- [What is required]: In how many lines of the records below does the word "pmod" appear? Answer with the number alone.

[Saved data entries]
*** Begin section ***

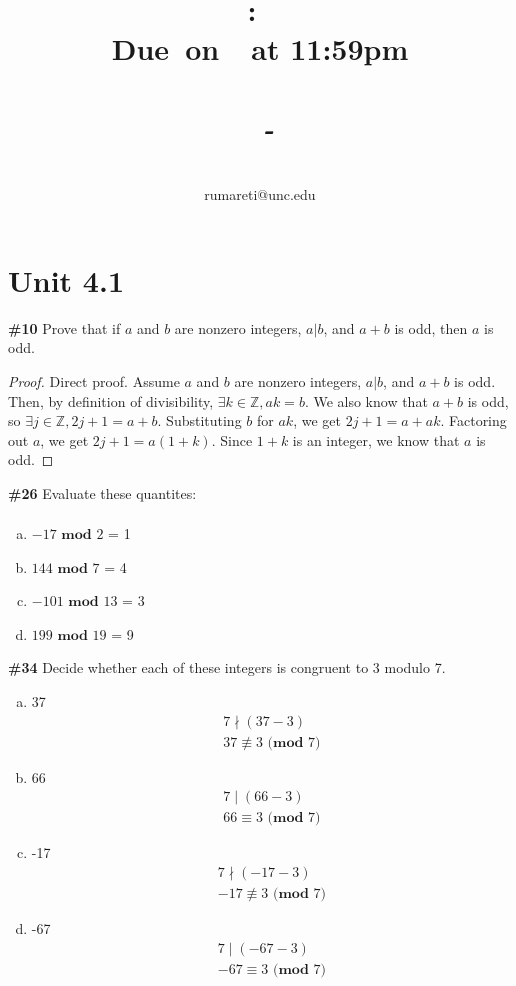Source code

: \documentclass{article}
\title{
    \vspace{2in}
    \textmd{\textbf{\hmwkClass:\ \hmwkTitle}}\\
    \normalsize\vspace{0.1in}\small{\textbf{Due\ on\ \hmwkDueDate\ at 11:59pm}}\\
    \normalsize\text{Tuesday/Thursday 11:00-12:15, Phillips 383}\\
    \vspace{0.1in}\large{\textit{\hmwkClassInstructor\ - \hmwkClassTime}}
    \vspace{3in}
}
\author{\hmwkAuthorName\\\small{rumareti@unc.edu}}
\date{}
\newcommand{\unit}[1]{\section{Unit #1}}
\newcommand{\problem}[1]{\textbf{\##1}}
\newcommand{\prob}[1]{\problem{#1}}
\newcommand{\AllIntegers}{\mathbb{Z}}
\renewcommand{\pmod}[1]{\textbf{ (mod }#1)}
\begin{document}
\maketitle

\pagebreak

\unit{4.1}
\prob{10}
Prove that if \(a\) and \(b\) are nonzero integers, \(a | b\), and \(a + b\) is odd, then \(a\) is odd.
\begin{proof}
    Direct proof. Assume \(a\) and \(b\) are nonzero integers, \(a | b\), and \(a + b\) is odd. Then, by definition of divisibility, \(\exists k \in \AllIntegers, ak = b\). We also know that \(a + b\) is odd, so \(\exists j \in \AllIntegers, 2j + 1 = a + b\). Substituting \(b\) for \(ak\), we get \(2j + 1 = a + ak\). Factoring out \(a\), we get \(2j + 1 = a(1 + k)\). Since \(1 + k\) is an integer, we know that \(a\) is odd.
\end{proof}
\pagebreak
\prob{26}
Evaluate these quantites:
\begin{align*}
\end{align*}
\begin{enumerate}[a)]
    \item \(-17 \textbf{ mod } 2\) = \hspace{12pt} 1
    \item \(144 \textbf{ mod } 7\) = \hspace{14pt} 4
    \item \(-101 \textbf{ mod } 13\) = \hspace{5pt}3
    \item \(199 \textbf{ mod } 19\) = \hspace{9pt} 9
\end{enumerate}
\pagebreak
\prob{34}
Decide whether each of these integers is congruent to 3 modulo 7.
\begin{enumerate}[a)]
    \item 37
    \begin{align*}
        7 \nmid (37 - 3)\\
        37 \not\equiv 3 \pmod{7}
    \end{align*}
    \item 66
    \begin{align*}
        7 \mid (66 - 3)\\
        66 \equiv 3 \pmod{7}
    \end{align*}
    \item -17
    \begin{align*}
        7 \nmid (-17 - 3)\\
        -17 \not\equiv 3 \pmod{7}
    \end{align*}
    \item -67
    \begin{align*}
        7 \mid (-67 - 3)\\
        -67 \equiv 3 \pmod{7}
    \end{align*}
\end{enumerate}
\end{document}
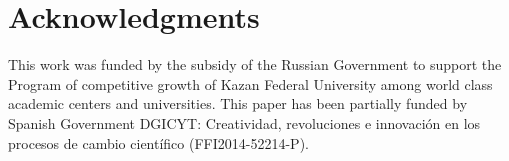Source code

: \documentclass[oribibl]{llncs}
\begin{document}
\section{Acknowledgments}
\label{sect:acknowledgments}
This work was funded by the subsidy of the Russian Government to support the Program of competitive growth of Kazan Federal University among world class academic centers and universities. This paper has been partially funded by Spanish Government DGICYT: Creatividad, revoluciones e innovación en los procesos de cambio científico (FFI2014-52214-P).




\end{document}
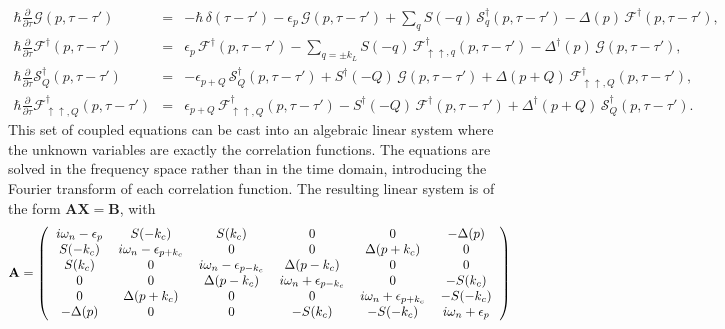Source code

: \documentclass[pra,aps,superscriptaddress,twocolumn]{revtex4}
\begin{document}
\begin{widetext}
\begin{eqnarray}
  \hbar \frac{\partial}{\partial \tau} \mathcal{G}(p,\tau-\tau') & = &
  -\hbar \, \delta(\tau-\tau')-\epsilon_{p}\, \mathcal{G}(p,\tau-\tau') +\sum_{q}S(-q) \, \mathcal{S}^\dagger_q(p,\tau-\tau')-\Delta(p) \, \mathcal{F}^\dagger(p,\tau-\tau'), \\
  \hbar \frac{\partial}{\partial \tau} \mathcal{F}^\dagger(p,\tau-\tau') & = &
  \epsilon_p \, \mathcal{F}^\dagger(p,\tau-\tau') -\sum_{q=\pm k_L}S(-q) \, \mathcal{F}^\dagger_{\uparrow\uparrow, q}(p,\tau-\tau')-\Delta^\dagger(p) \, \mathcal{G}(p,\tau-\tau'), \\
  \hbar \frac{\partial}{\partial \tau} \mathcal{S}_Q^\dagger(p,\tau-\tau') & = &
  -\epsilon_{p+Q} \, \mathcal{S}_Q^\dagger(p,\tau-\tau') +S^\dagger(-Q) \, \mathcal{G}(p,\tau-\tau')+\Delta(p+Q) \, \mathcal{F}^\dagger_{\uparrow\uparrow, Q}(p,\tau-\tau'), \\
  \hbar \frac{\partial}{\partial \tau} \mathcal{F}^\dagger_{\uparrow\uparrow, Q}(p,\tau-\tau') & = &
  \epsilon_{p+Q} \, \mathcal{F}^\dagger_{\uparrow\uparrow, Q}(p,\tau-\tau') -S^\dagger(-Q) \, \mathcal{F}^\dagger(p,\tau-\tau')+\Delta^\dagger(p+Q)\,\mathcal{S}^\dagger_Q(p,\tau-\tau').
\end{eqnarray}
%
This set of coupled equations can be cast into an algebraic linear system where the unknown variables are exactly the correlation functions.
The equations are solved in the frequency space rather than in the time domain, introducing the Fourier transform of each correlation function.
The resulting linear system is of the form $\mathbf{AX}=\mathbf{B}$, with
\begin{equation*}
  \mathbf{A}=
  \begin{pmatrix}
    \begin{tabular}{  c c c c c c }
      $i\omega_n-\epsilon_p$ & $S(-k_c)$ & $S(\small{k_c})$ & 0 & 0 &$-\Delta(p)$ \\
      $S(-k_c)$ & $i\omega_n-\epsilon_{p+k_c}$ & 0 & 0 & $\Delta(p+k_c)$ & 0 \\
      $S(k_c)$ & 0 & $i\omega_n-\epsilon_{p-k_c}$ & $\Delta(p-k_c)$ & 0 & 0 \\
      0 & 0 & $\Delta(p-k_c)$ & $i\omega_n + \epsilon_{p-k_c}$ & 0 & $-S(k_c)$ \\
      0 & $\Delta(p+k_c)$ & 0 & 0 & $i\omega_n + \epsilon_{p+k_c}$ & $-S(-k_c)$ \\
      $-\Delta(p)$ & 0 & 0 & $-S(k_c)$ & $-S(-k_c)$ & $i\omega_n+\epsilon_p$

\end{tabular}
\end{pmatrix}
\end{equation*}
\end{widetext}
\end{document}
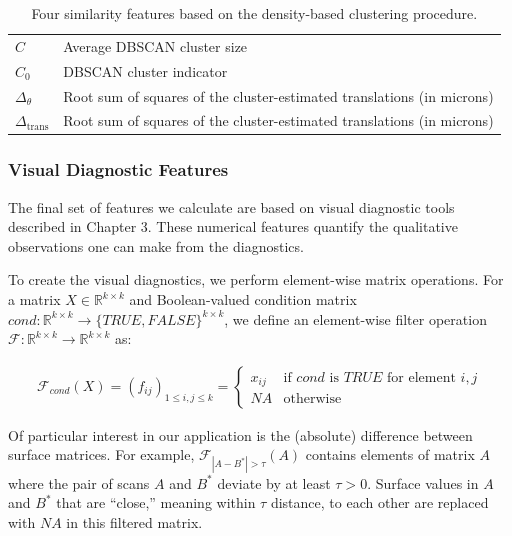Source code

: \documentclass[11pt,]{isuthesis}
\begin{document}
\begin{table}

\caption{\label{tab:dbscanFeatures-latex}Four similarity features based on the density-based clustering procedure.}
\centering
\begin{tabu} to 
\toprule
$C$ & Average DBSCAN cluster size\\
$C_0$ & DBSCAN cluster indicator\\
$\Delta_{\theta}$ & Root sum of squares of the cluster-estimated translations (in microns)\\
$\Delta_{\text{trans}}$ & Root sum of squares of the cluster-estimated translations (in microns)\\
\bottomrule
\end{tabu}
\end{table}

\hypertarget{visual-diagnostic-features}{%
\subsubsection{Visual Diagnostic Features}\label{visual-diagnostic-features}}

The final set of features we calculate are based on visual diagnostic tools described in Chapter 3.
These numerical features quantify the qualitative observations one can make from the diagnostics.

To create the visual diagnostics, we perform element-wise matrix operations.
For a matrix \(X \in \mathbb{R}^{k \times k}\) and Boolean-valued condition matrix \(cond: \mathbb{R}^{k \times k} \to \{TRUE,FALSE\}^{k \times k}\), we define an element-wise filter operation \(\mathcal{F}: \mathbb{R}^{k \times k} \to \mathbb{R}^{k \times k}\) as:

\begin{align*}
\mathcal{F}_{cond}(X) = 
(f_{ij})_{1 \leq i,j \leq k} =
\begin{cases}
x_{ij} &\text{if $cond$ is $TRUE$ for element $i,j$} \\
NA &\text{otherwise}
\end{cases}
\end{align*}

Of particular interest in our application is the (absolute) difference between surface matrices.
For example, \(\mathcal{F}_{|A - B^*| > \tau}(A)\) contains elements of matrix \(A\) where the pair of scans \(A\) and \(B^*\) deviate by at least \(\tau > 0\).
Surface values in \(A\) and \(B^*\) that are ``close,'' meaning within \(\tau\) distance, to each other are replaced with \(NA\) in this filtered matrix.
\end{document}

*** End section ***

- [Response for this exercise]: 5